Impala, Hive Offer Comprehensive Solution for Data Queries
Charles Zedlewski, VP Products, Cloudera, discussed the need the company saw in the market for a new solution. Users were frustrated and often copied data between Hadoop and relational databases to get the answers they needed. Zedlewski says that will no longer be required with Impala. Cloudera is giving users access to large datasets in a way that is more intuitive and simultaneously offers a fast response time.
Users may be happy to get new features, but what does this really mean for the world of data? Business have relational databases, data warehouses and Big Data repositories and now most of them support multiple styles of queries. There is bound to be a great deal of confusion about how to use each platform, and even whether they should continue to maintain separate data environments. Data warehouses have traditionally stored operational data and allowed users ask simple questions about large volumes of transactional data. Analytics platforms often used the same transactional data, but were designed to answer more complex questions. Then came the Big Data repositories.
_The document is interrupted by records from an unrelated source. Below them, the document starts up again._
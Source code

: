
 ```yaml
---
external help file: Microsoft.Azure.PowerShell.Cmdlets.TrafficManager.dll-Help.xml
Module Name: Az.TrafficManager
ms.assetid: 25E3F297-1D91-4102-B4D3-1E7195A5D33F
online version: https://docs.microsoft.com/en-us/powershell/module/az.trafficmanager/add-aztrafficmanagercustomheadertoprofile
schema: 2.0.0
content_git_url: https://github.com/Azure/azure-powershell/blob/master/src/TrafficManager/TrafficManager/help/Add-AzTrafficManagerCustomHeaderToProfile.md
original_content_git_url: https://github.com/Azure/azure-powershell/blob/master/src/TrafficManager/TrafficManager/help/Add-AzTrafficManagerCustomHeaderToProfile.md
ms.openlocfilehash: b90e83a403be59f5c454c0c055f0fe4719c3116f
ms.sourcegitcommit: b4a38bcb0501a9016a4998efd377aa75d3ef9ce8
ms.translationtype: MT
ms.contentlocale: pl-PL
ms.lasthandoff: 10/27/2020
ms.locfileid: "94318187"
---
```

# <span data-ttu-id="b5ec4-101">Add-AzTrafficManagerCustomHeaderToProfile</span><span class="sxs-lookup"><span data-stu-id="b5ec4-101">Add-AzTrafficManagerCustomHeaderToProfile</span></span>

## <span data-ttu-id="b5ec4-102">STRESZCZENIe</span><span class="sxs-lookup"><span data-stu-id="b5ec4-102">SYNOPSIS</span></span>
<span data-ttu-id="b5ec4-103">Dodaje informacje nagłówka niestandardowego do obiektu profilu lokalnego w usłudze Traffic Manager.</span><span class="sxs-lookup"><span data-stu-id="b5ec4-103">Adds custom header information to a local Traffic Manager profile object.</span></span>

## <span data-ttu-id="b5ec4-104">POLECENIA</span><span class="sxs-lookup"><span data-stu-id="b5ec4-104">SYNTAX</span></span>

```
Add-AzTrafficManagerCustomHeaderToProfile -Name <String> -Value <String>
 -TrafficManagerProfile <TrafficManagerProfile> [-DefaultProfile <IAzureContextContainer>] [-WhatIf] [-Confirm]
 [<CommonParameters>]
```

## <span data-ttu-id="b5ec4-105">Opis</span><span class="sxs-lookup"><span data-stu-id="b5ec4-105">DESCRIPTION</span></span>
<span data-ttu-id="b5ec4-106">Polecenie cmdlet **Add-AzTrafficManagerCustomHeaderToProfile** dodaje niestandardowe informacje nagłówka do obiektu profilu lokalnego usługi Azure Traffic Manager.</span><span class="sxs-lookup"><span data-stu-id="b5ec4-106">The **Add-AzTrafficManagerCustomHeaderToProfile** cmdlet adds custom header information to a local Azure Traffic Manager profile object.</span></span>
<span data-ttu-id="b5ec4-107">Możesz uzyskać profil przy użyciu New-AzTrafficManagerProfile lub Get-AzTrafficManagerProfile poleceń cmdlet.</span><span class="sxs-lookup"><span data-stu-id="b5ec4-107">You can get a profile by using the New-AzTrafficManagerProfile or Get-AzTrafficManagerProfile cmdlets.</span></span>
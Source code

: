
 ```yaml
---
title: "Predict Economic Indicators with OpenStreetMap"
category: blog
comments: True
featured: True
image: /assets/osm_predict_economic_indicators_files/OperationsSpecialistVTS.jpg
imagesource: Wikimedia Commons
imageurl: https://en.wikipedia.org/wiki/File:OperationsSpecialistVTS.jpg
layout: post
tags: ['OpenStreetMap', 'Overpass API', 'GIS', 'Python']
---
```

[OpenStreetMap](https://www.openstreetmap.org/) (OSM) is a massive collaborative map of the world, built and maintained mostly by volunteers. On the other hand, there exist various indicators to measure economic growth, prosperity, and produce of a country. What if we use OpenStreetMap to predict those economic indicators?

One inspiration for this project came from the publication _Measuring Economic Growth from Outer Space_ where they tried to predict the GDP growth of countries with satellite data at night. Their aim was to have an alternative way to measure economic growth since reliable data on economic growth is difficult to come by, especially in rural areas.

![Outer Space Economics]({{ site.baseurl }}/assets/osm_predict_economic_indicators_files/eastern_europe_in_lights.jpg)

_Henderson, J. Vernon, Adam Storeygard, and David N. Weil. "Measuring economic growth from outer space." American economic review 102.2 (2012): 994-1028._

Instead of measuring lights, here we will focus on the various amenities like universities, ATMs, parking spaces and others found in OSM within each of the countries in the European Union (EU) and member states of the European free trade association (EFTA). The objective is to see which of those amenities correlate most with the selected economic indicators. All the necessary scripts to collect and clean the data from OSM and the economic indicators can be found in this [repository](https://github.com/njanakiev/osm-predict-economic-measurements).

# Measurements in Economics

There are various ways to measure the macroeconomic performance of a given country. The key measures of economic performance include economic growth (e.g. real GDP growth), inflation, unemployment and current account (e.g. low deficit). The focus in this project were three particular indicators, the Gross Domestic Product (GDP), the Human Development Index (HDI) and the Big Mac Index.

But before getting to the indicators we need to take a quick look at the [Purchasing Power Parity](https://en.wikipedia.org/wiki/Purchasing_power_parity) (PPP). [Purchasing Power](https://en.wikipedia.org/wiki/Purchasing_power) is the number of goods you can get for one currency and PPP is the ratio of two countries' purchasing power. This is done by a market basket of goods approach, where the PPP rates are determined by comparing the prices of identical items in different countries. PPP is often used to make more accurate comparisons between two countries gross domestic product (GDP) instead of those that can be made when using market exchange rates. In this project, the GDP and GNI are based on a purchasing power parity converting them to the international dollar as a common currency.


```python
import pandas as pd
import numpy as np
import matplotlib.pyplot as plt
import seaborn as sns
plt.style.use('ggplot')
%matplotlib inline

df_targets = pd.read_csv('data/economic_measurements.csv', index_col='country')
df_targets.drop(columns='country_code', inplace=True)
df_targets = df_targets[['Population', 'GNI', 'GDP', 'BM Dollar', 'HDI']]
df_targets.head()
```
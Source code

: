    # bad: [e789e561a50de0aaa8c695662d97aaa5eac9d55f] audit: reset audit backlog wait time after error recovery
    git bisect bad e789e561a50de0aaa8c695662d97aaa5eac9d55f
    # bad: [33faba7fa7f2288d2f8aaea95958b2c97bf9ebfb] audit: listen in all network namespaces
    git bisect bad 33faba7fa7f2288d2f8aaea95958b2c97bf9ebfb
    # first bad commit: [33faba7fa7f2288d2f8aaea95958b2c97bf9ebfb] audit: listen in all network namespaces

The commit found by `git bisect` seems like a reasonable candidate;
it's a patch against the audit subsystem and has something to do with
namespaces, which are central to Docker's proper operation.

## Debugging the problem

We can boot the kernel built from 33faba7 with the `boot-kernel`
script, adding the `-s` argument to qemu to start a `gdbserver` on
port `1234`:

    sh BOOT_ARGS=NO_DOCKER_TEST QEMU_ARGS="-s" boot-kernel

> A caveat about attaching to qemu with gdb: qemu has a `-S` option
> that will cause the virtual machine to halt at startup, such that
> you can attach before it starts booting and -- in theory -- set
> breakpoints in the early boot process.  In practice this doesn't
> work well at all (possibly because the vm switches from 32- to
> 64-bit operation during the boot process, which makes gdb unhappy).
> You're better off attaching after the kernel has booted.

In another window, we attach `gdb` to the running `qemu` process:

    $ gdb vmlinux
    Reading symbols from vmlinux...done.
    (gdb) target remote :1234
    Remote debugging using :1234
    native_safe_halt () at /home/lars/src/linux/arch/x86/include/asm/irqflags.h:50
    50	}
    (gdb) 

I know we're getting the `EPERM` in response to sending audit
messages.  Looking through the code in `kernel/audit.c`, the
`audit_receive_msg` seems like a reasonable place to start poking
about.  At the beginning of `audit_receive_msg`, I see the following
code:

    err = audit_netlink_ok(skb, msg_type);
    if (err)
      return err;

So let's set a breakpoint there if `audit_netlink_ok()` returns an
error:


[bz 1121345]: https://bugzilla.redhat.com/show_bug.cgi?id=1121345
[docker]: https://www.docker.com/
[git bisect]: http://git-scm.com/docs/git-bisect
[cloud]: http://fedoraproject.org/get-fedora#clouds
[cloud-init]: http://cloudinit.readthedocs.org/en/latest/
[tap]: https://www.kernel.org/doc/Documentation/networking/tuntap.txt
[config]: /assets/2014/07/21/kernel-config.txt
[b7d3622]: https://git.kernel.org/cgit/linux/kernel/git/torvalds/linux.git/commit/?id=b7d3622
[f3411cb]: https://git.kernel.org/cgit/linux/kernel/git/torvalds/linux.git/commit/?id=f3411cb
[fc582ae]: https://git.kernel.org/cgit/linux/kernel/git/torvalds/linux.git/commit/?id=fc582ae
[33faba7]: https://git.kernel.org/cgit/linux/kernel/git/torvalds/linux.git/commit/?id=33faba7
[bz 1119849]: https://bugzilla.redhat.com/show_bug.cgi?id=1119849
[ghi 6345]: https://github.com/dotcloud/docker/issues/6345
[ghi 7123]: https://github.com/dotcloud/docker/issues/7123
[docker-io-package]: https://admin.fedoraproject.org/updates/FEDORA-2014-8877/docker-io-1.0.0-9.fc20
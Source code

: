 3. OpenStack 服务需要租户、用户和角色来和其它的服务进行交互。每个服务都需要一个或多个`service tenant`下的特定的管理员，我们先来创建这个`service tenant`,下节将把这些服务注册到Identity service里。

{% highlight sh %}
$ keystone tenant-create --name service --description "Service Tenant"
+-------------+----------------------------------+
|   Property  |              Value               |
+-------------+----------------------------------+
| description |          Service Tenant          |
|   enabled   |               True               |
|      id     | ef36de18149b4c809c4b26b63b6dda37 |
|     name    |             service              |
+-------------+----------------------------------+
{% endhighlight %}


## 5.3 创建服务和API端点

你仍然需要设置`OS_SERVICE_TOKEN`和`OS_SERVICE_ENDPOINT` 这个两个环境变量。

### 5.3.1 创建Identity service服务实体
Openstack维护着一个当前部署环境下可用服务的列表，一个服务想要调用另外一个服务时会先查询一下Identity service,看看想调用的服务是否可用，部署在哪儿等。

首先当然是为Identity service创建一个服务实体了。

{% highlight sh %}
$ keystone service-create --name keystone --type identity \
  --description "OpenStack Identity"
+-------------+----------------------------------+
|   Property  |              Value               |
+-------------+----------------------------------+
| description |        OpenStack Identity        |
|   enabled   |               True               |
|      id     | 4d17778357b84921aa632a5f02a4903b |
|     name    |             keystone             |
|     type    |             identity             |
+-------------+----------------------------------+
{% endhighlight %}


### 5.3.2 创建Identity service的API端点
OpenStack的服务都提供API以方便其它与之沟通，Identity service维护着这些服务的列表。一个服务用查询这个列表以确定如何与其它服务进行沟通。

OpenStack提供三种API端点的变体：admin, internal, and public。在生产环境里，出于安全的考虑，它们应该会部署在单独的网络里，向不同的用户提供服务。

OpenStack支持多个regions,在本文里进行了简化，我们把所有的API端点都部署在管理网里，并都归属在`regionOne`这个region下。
If Cloudera is successful, the days for stacks of repositories and complex ETL processes may soon be over. With Impala, users could arguably perform both types of analysis in Hadoop. Traditional data warehouse functions would be handled by Impala and more complex queries by Hive.
Getting More Information
Cloudera is holding a free webinar November 6 (registration required). If you’re want a more hands on experience, Cloudera Impala is open source and is now available for anyone to try as part of the public beta program. Cloudera is also changing the pricing for Cloudera Manager, an administrative console for its commercial Hadoop distribution.